The records that follow are to be transcribed word for word.
(Beginning of AVAILABLE DATA)
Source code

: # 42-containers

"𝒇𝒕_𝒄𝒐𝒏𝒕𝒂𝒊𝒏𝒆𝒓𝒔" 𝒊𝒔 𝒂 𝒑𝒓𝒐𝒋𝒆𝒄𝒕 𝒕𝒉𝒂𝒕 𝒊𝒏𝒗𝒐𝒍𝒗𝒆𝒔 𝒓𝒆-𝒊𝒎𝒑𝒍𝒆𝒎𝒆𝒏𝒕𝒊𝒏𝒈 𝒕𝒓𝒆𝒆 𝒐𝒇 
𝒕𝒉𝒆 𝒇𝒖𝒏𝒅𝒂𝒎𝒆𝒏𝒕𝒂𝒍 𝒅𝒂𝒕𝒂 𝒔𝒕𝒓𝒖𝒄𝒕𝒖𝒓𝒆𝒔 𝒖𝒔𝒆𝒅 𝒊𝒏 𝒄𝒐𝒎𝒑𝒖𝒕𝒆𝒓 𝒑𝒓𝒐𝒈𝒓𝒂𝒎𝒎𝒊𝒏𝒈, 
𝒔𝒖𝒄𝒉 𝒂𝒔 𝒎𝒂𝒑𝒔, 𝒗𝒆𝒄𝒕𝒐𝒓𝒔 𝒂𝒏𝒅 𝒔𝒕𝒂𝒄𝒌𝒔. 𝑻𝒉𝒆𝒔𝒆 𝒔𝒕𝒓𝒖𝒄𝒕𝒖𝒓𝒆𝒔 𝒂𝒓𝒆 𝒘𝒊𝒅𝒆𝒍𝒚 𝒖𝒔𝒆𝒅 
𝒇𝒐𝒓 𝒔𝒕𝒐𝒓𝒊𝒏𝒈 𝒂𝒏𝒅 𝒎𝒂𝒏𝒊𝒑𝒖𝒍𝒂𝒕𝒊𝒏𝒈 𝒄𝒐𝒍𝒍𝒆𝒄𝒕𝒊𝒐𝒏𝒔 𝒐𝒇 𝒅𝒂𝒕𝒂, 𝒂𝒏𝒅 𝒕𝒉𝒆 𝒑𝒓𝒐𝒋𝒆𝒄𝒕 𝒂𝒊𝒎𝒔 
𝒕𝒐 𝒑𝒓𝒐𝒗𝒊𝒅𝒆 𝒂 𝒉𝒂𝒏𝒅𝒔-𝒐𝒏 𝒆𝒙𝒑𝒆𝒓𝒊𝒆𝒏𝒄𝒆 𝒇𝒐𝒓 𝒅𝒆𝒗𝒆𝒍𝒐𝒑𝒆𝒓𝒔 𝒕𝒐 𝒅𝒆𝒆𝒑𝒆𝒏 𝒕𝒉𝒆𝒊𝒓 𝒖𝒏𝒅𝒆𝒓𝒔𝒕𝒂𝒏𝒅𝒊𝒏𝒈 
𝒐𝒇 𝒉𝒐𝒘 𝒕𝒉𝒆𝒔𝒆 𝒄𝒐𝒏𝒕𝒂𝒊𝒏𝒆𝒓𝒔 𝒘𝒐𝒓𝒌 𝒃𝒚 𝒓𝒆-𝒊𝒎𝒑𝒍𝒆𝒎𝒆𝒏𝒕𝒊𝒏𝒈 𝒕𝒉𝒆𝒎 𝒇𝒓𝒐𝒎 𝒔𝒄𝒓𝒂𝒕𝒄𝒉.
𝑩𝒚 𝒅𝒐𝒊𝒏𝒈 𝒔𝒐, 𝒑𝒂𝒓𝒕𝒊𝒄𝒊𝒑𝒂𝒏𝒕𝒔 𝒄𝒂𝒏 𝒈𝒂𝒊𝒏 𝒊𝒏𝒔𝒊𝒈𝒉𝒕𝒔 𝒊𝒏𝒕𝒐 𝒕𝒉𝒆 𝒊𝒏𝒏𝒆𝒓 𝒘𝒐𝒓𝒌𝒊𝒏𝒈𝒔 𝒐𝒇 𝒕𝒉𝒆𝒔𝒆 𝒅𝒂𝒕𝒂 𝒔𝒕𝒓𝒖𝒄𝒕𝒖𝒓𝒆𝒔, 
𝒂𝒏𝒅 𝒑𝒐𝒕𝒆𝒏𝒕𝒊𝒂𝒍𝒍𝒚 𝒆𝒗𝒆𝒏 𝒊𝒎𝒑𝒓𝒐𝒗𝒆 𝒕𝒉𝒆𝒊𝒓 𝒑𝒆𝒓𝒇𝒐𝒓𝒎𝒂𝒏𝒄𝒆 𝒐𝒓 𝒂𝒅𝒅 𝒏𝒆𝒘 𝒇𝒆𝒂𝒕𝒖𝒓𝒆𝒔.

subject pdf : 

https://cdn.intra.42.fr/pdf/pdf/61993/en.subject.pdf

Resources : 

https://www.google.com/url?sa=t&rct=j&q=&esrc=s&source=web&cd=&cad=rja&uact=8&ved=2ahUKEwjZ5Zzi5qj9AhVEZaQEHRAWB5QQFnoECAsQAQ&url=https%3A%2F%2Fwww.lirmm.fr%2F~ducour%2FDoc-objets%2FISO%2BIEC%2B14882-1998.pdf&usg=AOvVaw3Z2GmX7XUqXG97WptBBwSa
(End of AVAILABLE DATA)
▶ **EXERCISE RESPONSE**
Source code

: # 42-containers

"𝒇𝒕_𝒄𝒐𝒏𝒕𝒂𝒊𝒏𝒆𝒓𝒔" 𝒊𝒔 𝒂 𝒑𝒓𝒐𝒋𝒆𝒄𝒕 𝒕𝒉𝒂𝒕 𝒊𝒏𝒗𝒐𝒍𝒗𝒆𝒔 𝒓𝒆-𝒊𝒎𝒑𝒍𝒆𝒎𝒆𝒏𝒕𝒊𝒏𝒈 𝒕𝒓𝒆𝒆 𝒐𝒇 
𝒕𝒉𝒆 𝒇𝒖𝒏𝒅𝒂𝒎𝒆𝒏𝒕𝒂𝒍 𝒅𝒂𝒕𝒂 𝒔𝒕𝒓𝒖𝒄𝒕𝒖𝒓𝒆𝒔 𝒖𝒔𝒆𝒅 𝒊𝒏 𝒄𝒐𝒎𝒑𝒖𝒕𝒆𝒓 𝒑𝒓𝒐𝒈𝒓𝒂𝒎𝒎𝒊𝒏𝒈, 
𝒔𝒖𝒄𝒉 𝒂𝒔 𝒎𝒂𝒑𝒔, 𝒗𝒆𝒄𝒕𝒐𝒓𝒔 𝒂𝒏𝒅 𝒔𝒕𝒂𝒄𝒌𝒔. 𝑻𝒉𝒆𝒔𝒆 𝒔𝒕𝒓𝒖𝒄𝒕𝒖𝒓𝒆𝒔 𝒂𝒓𝒆 𝒘𝒊𝒅𝒆𝒍𝒚 𝒖𝒔𝒆𝒅 
𝒇𝒐𝒓 𝒔𝒕𝒐𝒓𝒊𝒏𝒈 𝒂𝒏𝒅 𝒎𝒂𝒏𝒊𝒑𝒖𝒍𝒂𝒕𝒊𝒏𝒈 𝒄𝒐𝒍𝒍𝒆𝒄𝒕𝒊𝒐𝒏𝒔 𝒐𝒇 𝒅𝒂𝒕𝒂, 𝒂𝒏𝒅 𝒕𝒉𝒆 𝒑𝒓𝒐𝒋𝒆𝒄𝒕 𝒂𝒊𝒎𝒔 
𝒕𝒐 𝒑𝒓𝒐𝒗𝒊𝒅𝒆 𝒂 𝒉𝒂𝒏𝒅𝒔-𝒐𝒏 𝒆𝒙𝒑𝒆𝒓𝒊𝒆𝒏𝒄𝒆 𝒇𝒐𝒓 𝒅𝒆𝒗𝒆𝒍𝒐𝒑𝒆𝒓𝒔 𝒕𝒐 𝒅𝒆𝒆𝒑𝒆𝒏 𝒕𝒉𝒆𝒊𝒓 𝒖𝒏𝒅𝒆𝒓𝒔𝒕𝒂𝒏𝒅𝒊𝒏𝒈 
𝒐𝒇 𝒉𝒐𝒘 𝒕𝒉𝒆𝒔𝒆 𝒄𝒐𝒏𝒕𝒂𝒊𝒏𝒆𝒓𝒔 𝒘𝒐𝒓𝒌 𝒃𝒚 𝒓𝒆-𝒊𝒎𝒑𝒍𝒆𝒎𝒆𝒏𝒕𝒊𝒏𝒈 𝒕𝒉𝒆𝒎 𝒇𝒓𝒐𝒎 𝒔𝒄𝒓𝒂𝒕𝒄𝒉.
𝑩𝒚 𝒅𝒐𝒊𝒏𝒈 𝒔𝒐, 𝒑𝒂𝒓𝒕𝒊𝒄𝒊𝒑𝒂𝒏𝒕𝒔 𝒄𝒂𝒏 𝒈𝒂𝒊𝒏 𝒊𝒏𝒔𝒊𝒈𝒉𝒕𝒔 𝒊𝒏𝒕𝒐 𝒕𝒉𝒆 𝒊𝒏𝒏𝒆𝒓 𝒘𝒐𝒓𝒌𝒊𝒏𝒈𝒔 𝒐𝒇 𝒕𝒉𝒆𝒔𝒆 𝒅𝒂𝒕𝒂 𝒔𝒕𝒓𝒖𝒄𝒕𝒖𝒓𝒆𝒔, 
𝒂𝒏𝒅 𝒑𝒐𝒕𝒆𝒏𝒕𝒊𝒂𝒍𝒍𝒚 𝒆𝒗𝒆𝒏 𝒊𝒎𝒑𝒓𝒐𝒗𝒆 𝒕𝒉𝒆𝒊𝒓 𝒑𝒆𝒓𝒇𝒐𝒓𝒎𝒂𝒏𝒄𝒆 𝒐𝒓 𝒂𝒅𝒅 𝒏𝒆𝒘 𝒇𝒆𝒂𝒕𝒖𝒓𝒆𝒔.

subject pdf : 

https://cdn.intra.42.fr/pdf/pdf/61993/en.subject.pdf

Resources : 

https://www.google.com/url?sa=t&rct=j&q=&esrc=s&source=web&cd=&cad=rja&uact=8&ved=2ahUKEwjZ5Zzi5qj9AhVEZaQEHRAWB5QQFnoECAsQAQ&url=https%3A%2F%2Fwww.lirmm.fr%2F~ducour%2FDoc-objets%2FISO%2BIEC%2B14882-1998.pdf&usg=AOvVaw3Z2GmX7XUqXG97WptBBwSa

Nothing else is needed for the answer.